The concept of using a card for purchases was described in 1887 by Edward Bellamy in his utopian novel Looking Backward. Bellamy used the term credit card eleven times in this novel. He also predicted music being available in the home through cable transmission.

The modern credit card was the successor of a variety of merchant credit schemes. It was first used in the 1920s in the United States to sell gasoline to a growing number of automobile owners. Some charge cards were printed on paper card stock but were easily counterfeited.

The Charga-Plate was an early predecessor to the credit card and first used during the 1930. It was a rectangle of sheet metal similar to a military dog tag that was embossed with the customer’s name, city and state, but no address. It held a small paper card for a signature. It was laid in an imprinter first, then a charge slip was placed on top of it, onto which an inked ribbon was pressed. Charga-Plates were issued by merchants to their regular customers, much like department store credit cards of today. In some cases, the plates were kept in the issuing store rather than held by customers. When an authorized user made a purchase, a clerk retrieved the plate from the store’s files and then processed the purchase. Charga-Plates speeded back-office bookkeeping that was done manually in paper ledgers in each store, before computers.

The concept of paying different merchants using the same card was invented in 1950 with the Diners Club. The Diners Club produced the first general purpose charge card and required the entire bill to be paid with each statement. This was followed by American Express which created a world wide credit card network.

Bank of America created the BankAmericard in 1958, which eventually evolved into the Visa system. MasterCard came to being in 1966 when a group of credit issuing banks established the MasterCharge system. The fractured nature of the U.S. banking system meant that credit cards became an effective way for those who were traveling around the country to move their credit to places where they could not directly use their banking facilities.

There are now countless variations on the basic concept of revolving credit for individuals issued by banks and honored by a network of financial institutions, including organization branded credit cards, corporate user credit cards, store cards and so on.

It is important to note that many cultures were much more cash oriented in the latter half of the twentieth century. In these places, the adoption of credit cards was initially much slower.

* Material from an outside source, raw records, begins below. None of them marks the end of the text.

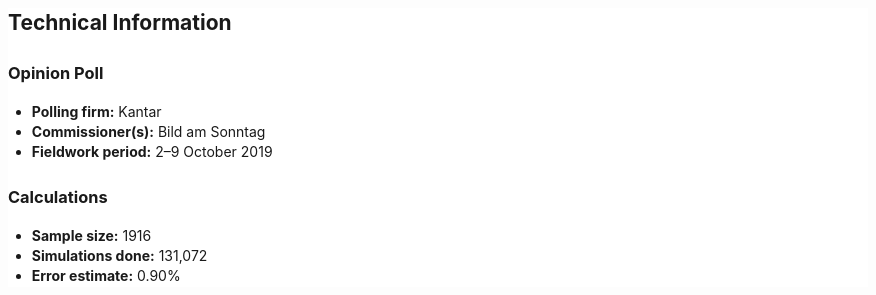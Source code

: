 
## Technical Information

### Opinion Poll

+ **Polling firm:** Kantar
+ **Commissioner(s):** Bild am Sonntag
+ **Fieldwork period:** 2–9 October 2019

### Calculations

+ **Sample size:** 1916
+ **Simulations done:** 131,072
+ **Error estimate:** 0.90%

In many countries acceptance still remains poor as the use of a credit card system depends on the banking system being perceived as reliable. In contrast, because of the legislative framework surrounding banking systems, some countries were much faster to develop and adopt computer chip based credit cards which are now seen as major anti-fraud credit devices.

The low security of the credit card system presents countless opportunities for fraud. This opportunity has created a huge black market in stolen credit card numbers, which are generally used quickly before the cards are reported stolen.

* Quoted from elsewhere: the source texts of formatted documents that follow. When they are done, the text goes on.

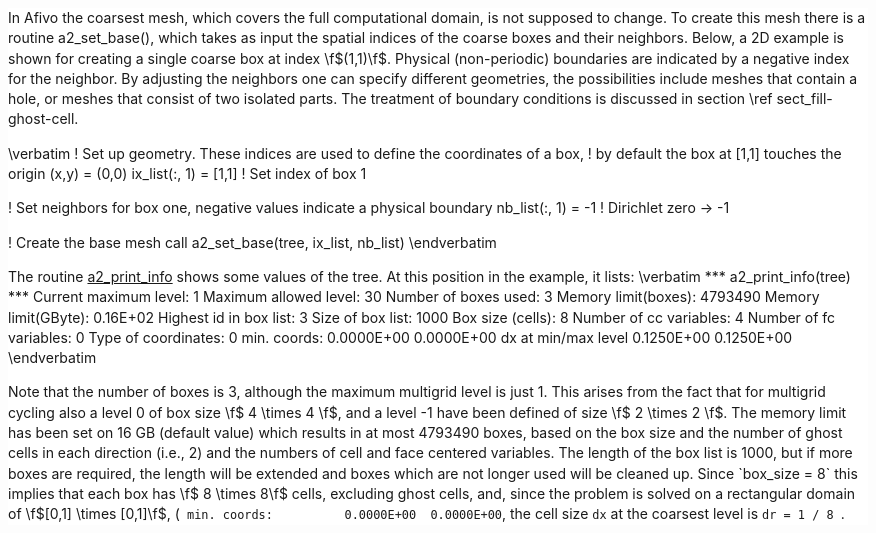 In Afivo the coarsest mesh, which covers the full computational domain, is not
supposed to change. To create this mesh there is a routine a2_set_base(), which
takes as input the spatial indices of the coarse boxes and their neighbors.
Below, a 2D example is shown for creating a single coarse box at index
\f$(1,1)\f$. Physical (non-periodic) boundaries are indicated by a negative
index for the neighbor. By adjusting the neighbors one can specify different
geometries, the possibilities include meshes that contain a hole, or meshes that
consist of two isolated parts. The treatment of boundary conditions is discussed
in section \ref sect_fill-ghost-cell.

\verbatim
  ! Set up geometry. These indices are used to define the coordinates of a box,
  ! by default the box at [1,1] touches the origin (x,y) = (0,0)
  ix_list(:, 1) = [1,1]         ! Set index of box 1

  ! Set neighbors for box one, negative values indicate a physical boundary
  nb_list(:, 1) = -1            ! Dirichlet zero -> -1

  ! Create the base mesh
  call a2_set_base(tree, ix_list, nb_list)
\endverbatim

The routine
<a class="el" href="namespacem__a2__types.html#a42dbfb05abcda7baa560a475849d2bbb">a2_print_info</a>
shows some values of the tree. At this position in the example, it lists:
\verbatim
 *** a2_print_info(tree) ***
 Current maximum level:           1
 Maximum allowed level:          30
 Number of boxes used:            3
 Memory limit(boxes):       4793490
 Memory limit(GByte):      0.16E+02
 Highest id in box list:          3
 Size of box list:             1000
 Box size (cells):                8
 Number of cc variables:          4
 Number of fc variables:          0
 Type of coordinates:             0
 min. coords:          0.0000E+00  0.0000E+00
 dx at min/max level   0.1250E+00  0.1250E+00
\endverbatim

Note that the number of boxes is 3, although the maximum multigrid level  is just 1. 
This arises from the fact that for multigrid cycling also a level 0 of box size \f$ 4 \times 4 \f$,
and a level -1 have been defined of size  \f$ 2 \times 2 \f$.
The memory limit has been set on 16 GB (default value) which results in at most 4793490 boxes, based on the box size and the number of ghost cells in each direction (i.e., 2) and
the numbers of cell and face centered variables. 
The length of the box list is 1000, but if more boxes are required, the length will be extended
and boxes which are not longer used will be cleaned up.
Since `box_size = 8`  this implies that each box has \f$ 8 \times 8\f$ cells, excluding
ghost cells, and, since the problem is solved on a rectangular domain of \f$[0,1] \times [0,1]\f$,
(` min. coords:          0.0000E+00  0.0000E+00`, the cell size `dx`
at the coarsest level is `dr = 1 / 8 `.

The goal of the credit card companies is not to eliminate fraud, but to reduce it to manageable levels. This implies that high cost low return fraud prevention measures will not be used if the cost exceeds the potential gains from fraud reduction.

Most internet fraud is done through the use of stolen credit card information which is obtained by copying information from retailers, either online or offline. Despite efforts to improve security for remote purchases using credit cards, systems with security holes are usually the result of poor implementations of card acquisition by merchants. For example, a website that uses SSL to encrypt card numbers from a client may simply email the number from the webserver to someone who manually processes the card details at a card terminal. Naturally, anywhere card details become human readable before being processed at the acquiring bank, a security risk is created. However, many banks offer systems where encrypted card details captured on a merchant’s webserver can be sent directly to the payment processor.

Three improvements to card security have been introduced to the more common credit card networks but none has proven to help reduce credit card fraud so far. First, the on-line verification system used by merchants is being enhanced to require a 4 digit Personal Identification Number (PIN) known only to the card holder. Second, the cards themselves are being replaced with similar-looking tamper-resistant smart cards which are intended to make forgery more difficult. Third, an additional 3 or 4 digit code is now present on the back of most cards, for use in transactions when the card is not present.

In recent times, credit card portfolios have been very profitable for banks, largely due to the booming economy of the late nineties. However, in the case of credit cards, such high returns go hand in hand with risk, since the business is essentially one of making uncollateralized loans, and thus dependent on borrowers not to default in large numbers.